De Ficchy Giovanni

“Un anno fa ci accusavano di propaganda, ma oggi i fatti ci danno ragione”: così Giorgia Meloni commenta la vicenda per cui, nel giugno 2024, aveva presentato un esposto alla Procura nazionale antimafia e antiterrorismo, denunciando anomalie nei click day per i permessi di soggiorno.

“Evidentemente, qualcuno non aveva gradito che avessimo messo il naso in un sistema che, a quanto pare, non era così trasparente come si voleva far credere. Ma noi non ci siamo fatti intimidire e abbiamo continuato a chiedere chiarezza.

E oggi, a distanza di un anno, vediamo che le nostre preoccupazioni erano fondate. Non è una vittoria personale, ma la dimostrazione che quando si ha il coraggio di denunciare, anche se si è soli contro tutti, alla fine la verità viene a galla.

E questo è un segnale importante per tutti i cittadini onesti che credono nella giustizia.”

Avevamo ragione. E avevamo il dovere di denunciare.

A distanza di dodici mesi, le cronache giudiziarie confermano in pieno le sue preoccupazioni. In una maxi-operazione scattata ieri all’alba, la Squadra Mobile e la Procura di Napoli hanno eseguito 45 misure cautelari (di cui 11 in carcere, 23 ai domiciliari e altre con obblighi di firma) contro una vera e propria associazione a delinquere finalizzata al favoreggiamento dell’immigrazione clandestina.

L’inchiesta, coordinata dai pm della Direzione Distrettuale Antimafia, ha fatto luce su un sistema ben rodato che, dietro la facciata di agenzie di pratiche amministrative e studi di consulenza, gestiva un fiorente traffico di permessi di soggiorno falsi, sfruttando la disperazione di centinaia di immigrati desiderosi di regolarizzare la propria posizione in Italia.

Le accuse contestate a vario titolo agli indagati sono associazione a delinquere finalizzata al favoreggiamento dell’immigrazione clandestina, falso ideologico e corruzione.

Secondo gli inquirenti, l’organizzazione criminale era in grado di procurare documenti contraffatti, attestazioni di lavoro fittizie e contratti di affitto inesistenti, necessari per ottenere il rilascio o il rinnovo dei permessi di soggiorno.

Un vero e proprio business, alimentato dalla complicità di funzionari corrotti e dalla fragilità del sistema di controllo.

Le indagini, condotte con intercettazioni telefoniche e ambientali, hanno permesso di ricostruire la fitta rete di contatti e i meccanismi attraverso i quali l’organizzazione operava, svelando un quadro allarmante di illegalità diffusa e sfruttamento umano.
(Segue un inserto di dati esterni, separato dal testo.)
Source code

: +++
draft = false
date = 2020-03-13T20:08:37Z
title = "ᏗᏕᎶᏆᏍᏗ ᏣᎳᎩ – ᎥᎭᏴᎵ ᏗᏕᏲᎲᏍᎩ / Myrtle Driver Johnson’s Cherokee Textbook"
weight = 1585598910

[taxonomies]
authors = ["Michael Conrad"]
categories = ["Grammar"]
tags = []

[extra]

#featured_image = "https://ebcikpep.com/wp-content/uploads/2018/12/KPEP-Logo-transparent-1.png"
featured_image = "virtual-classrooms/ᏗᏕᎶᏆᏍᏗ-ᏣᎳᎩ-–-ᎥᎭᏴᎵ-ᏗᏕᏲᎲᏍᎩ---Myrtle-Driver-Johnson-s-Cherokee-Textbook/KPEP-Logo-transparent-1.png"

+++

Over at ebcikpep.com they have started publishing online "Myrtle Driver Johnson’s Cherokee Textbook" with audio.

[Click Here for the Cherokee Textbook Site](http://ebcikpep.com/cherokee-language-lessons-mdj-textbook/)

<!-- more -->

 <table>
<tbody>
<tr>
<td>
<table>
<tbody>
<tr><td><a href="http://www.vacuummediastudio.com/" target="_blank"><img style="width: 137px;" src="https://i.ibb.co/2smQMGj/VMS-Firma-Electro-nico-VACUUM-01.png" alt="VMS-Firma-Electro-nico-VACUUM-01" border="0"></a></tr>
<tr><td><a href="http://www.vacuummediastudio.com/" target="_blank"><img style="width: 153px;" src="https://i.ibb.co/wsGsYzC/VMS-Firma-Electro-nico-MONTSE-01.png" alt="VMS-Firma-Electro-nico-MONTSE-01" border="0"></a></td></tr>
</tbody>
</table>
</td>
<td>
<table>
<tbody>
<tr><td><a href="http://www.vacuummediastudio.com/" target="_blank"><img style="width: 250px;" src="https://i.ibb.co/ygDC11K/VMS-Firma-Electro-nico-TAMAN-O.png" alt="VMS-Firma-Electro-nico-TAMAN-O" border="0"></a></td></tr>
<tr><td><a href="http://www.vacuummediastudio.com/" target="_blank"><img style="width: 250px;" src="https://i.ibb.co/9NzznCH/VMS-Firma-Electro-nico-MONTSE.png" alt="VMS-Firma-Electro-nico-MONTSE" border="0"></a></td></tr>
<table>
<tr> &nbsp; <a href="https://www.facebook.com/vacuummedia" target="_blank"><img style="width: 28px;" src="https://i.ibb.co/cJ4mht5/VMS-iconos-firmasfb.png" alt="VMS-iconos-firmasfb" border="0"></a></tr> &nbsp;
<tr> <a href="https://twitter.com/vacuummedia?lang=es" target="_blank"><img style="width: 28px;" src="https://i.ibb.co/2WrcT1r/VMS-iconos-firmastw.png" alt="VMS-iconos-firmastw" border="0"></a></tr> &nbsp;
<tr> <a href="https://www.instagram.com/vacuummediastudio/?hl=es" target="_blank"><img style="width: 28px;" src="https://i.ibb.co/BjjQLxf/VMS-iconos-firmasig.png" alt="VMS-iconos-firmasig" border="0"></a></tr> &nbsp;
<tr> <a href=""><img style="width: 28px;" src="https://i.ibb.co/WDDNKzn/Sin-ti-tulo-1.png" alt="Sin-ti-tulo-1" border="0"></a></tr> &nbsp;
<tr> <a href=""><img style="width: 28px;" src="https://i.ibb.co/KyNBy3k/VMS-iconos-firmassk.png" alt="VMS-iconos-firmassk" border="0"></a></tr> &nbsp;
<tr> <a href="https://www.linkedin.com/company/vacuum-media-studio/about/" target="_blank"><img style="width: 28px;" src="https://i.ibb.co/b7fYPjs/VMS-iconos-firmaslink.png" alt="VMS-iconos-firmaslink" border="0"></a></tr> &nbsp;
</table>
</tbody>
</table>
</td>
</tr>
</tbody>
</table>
Le attività investigative hanno inoltre portato alla luce gravi episodi di corruzione, con funzionari pubblici collusi che agevolavano le attività illecite in cambio di denaro o favori.
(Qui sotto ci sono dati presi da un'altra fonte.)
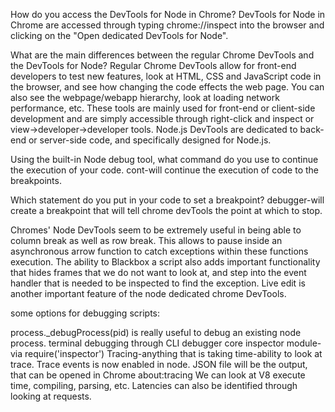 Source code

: How do you access the DevTools for Node in Chrome?
DevTools for Node in Chrome are accessed through typing chrome://inspect into the browser and clicking on the "Open dedicated DevTools for Node".

What are the main differences between the regular Chrome DevTools and the DevTools for Node?
Regular Chrome DevTools allow for front-end developers to test new features, look at HTML, CSS and JavaScript code in the browser, and see how changing the code effects the web page. You can also see the webpage/webapp hierarchy, look at loading network performance, etc. These tools are mainly used for front-end or client-side development and are simply accessible through right-click and inspect or view->developer->developer tools. Node.js DevTools are dedicated to back-end or server-side code, and specifically designed for Node.js.

Using the built-in Node debug tool, what command do you use to continue the execution of your code.
cont-will continue the execution of code to the breakpoints.

Which statement do you put in your code to set a breakpoint?
debugger-will create a breakpoint that will tell chrome devTools the point at which to stop.

Chromes' Node DevTools seem to be extremely useful in being able to column break as well as row break. This allows to pause inside an asynchronous arrow function to catch exceptions within these functions execution. The ability to Blackbox a script also adds important functionality that hides frames that we do not want to look at, and step into the event handler that is needed to be inspected to find the exception. Live edit is another important feature of the node dedicated chrome DevTools.

some options for debugging scripts:

process._debugProcess(pid) is really useful to debug an existing node process.
terminal debugging through CLI debugger
core inspector module-via require('inspector')
Tracing-anything that is taking time-ability to look at trace. Trace events is now enabled in node. JSON file will be the output, that can be opened in Chrome about:tracing We can look at V8 execute time, compiling, parsing, etc. Latencies can also be identified through looking at requests.
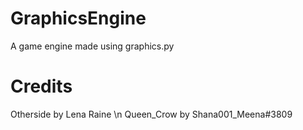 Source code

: # GraphicsEngine
 A game engine made using graphics.py
# Credits
Otherside by Lena Raine
\n Queen_Crow by Shana001_Meena#3809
Il sistema, ben rodato, consentiva all’organizzazione di operare indisturbata per anni, accumulando ingenti profitti a scapito della legalità e della dignità umana.

Le prove raccolte sono ora al vaglio dell’autorità giudiziaria, che si appresta a emettere i provvedimenti necessari per smantellare definitivamente questa rete criminale.

Il cuore dell’indagine, guidata dal procuratore Nicola Gratteri, ha toccato anche nomi eccellenti della camorra: in particolare il clan Fabbrocino avrebbe messo a disposizione aziende compiacenti e documentazione falsa.

Tra i 45 indagati, anche un agente della polizia municipale di Bolzano, un poliziotto, una vigilessa e diversi imprenditori agricoli che hanno simulato emergenze di manodopera per giustificare le richieste.

“Oggi – ha scritto Meloni – arrivano ulteriori conferme inquietanti: identità digitali costruite a tavolino, assunzioni false, legami con i clan, soldi in cambio di accessi illegali nella nostra Nazione.”

Il procuratore Gratteri ha invocato una maggiore blindatura delle procedure, osservando che “la semplificazione apre spazi ai criminali” se non accompagnata da controlli rigorosi.